The decades-long discussion of the “24-hour news cycle” is usually interpreted as despair over the possibility – and thus desire – for constant news and updates, for getting it first rather than getting it right. But the 24-hour news cycle also means there’s a constant influx of new information and new distractions, and thus a feeling that public figures can survive campaign gaffes and PR nightmares if they can merely wait them out. Trump changes all that, collapses it; in spite of the assertion (or, to put a finer point on it, wishful thinking) among Republican establishment circles that Trump would “pivot” into a more “Presidential” mode, it’s become clear that this is the Trump we’re going to get for the next five months, a cravenly narcissistic, proudly ignorant, gleefully unprepared, blithering idiot whose depressingly painless glide to victory in his party primary was harmed not one bit by his toddler-like eagerness to say (or Tweet) whatever damn fool thing blows into his empty fucking head — it’s all worth saying and all unimpeachable, because he’s like, a really smart person.
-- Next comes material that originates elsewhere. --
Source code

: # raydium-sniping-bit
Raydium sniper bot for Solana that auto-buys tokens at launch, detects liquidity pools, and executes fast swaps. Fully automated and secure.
His steady stream of rancid bullshit only further endears him to his equally moronic followers; if, on the other hand, you’re already panicked by his unique brand of dimwitted political “thought,” three more reasons to jeer and fear him per day won’t make much difference. It’s the folks in between that he’s got to convince, and if there’s an upside to his slow-motion, full-volume implosion, at least we can take some comfort in the fact that seven in ten of them aren’t hearing it. Not that we should expect those numbers to change his behavior; if we know one thing about Donald Trump, it’s that he’s not bloody likely to admit he’s doing something wrong.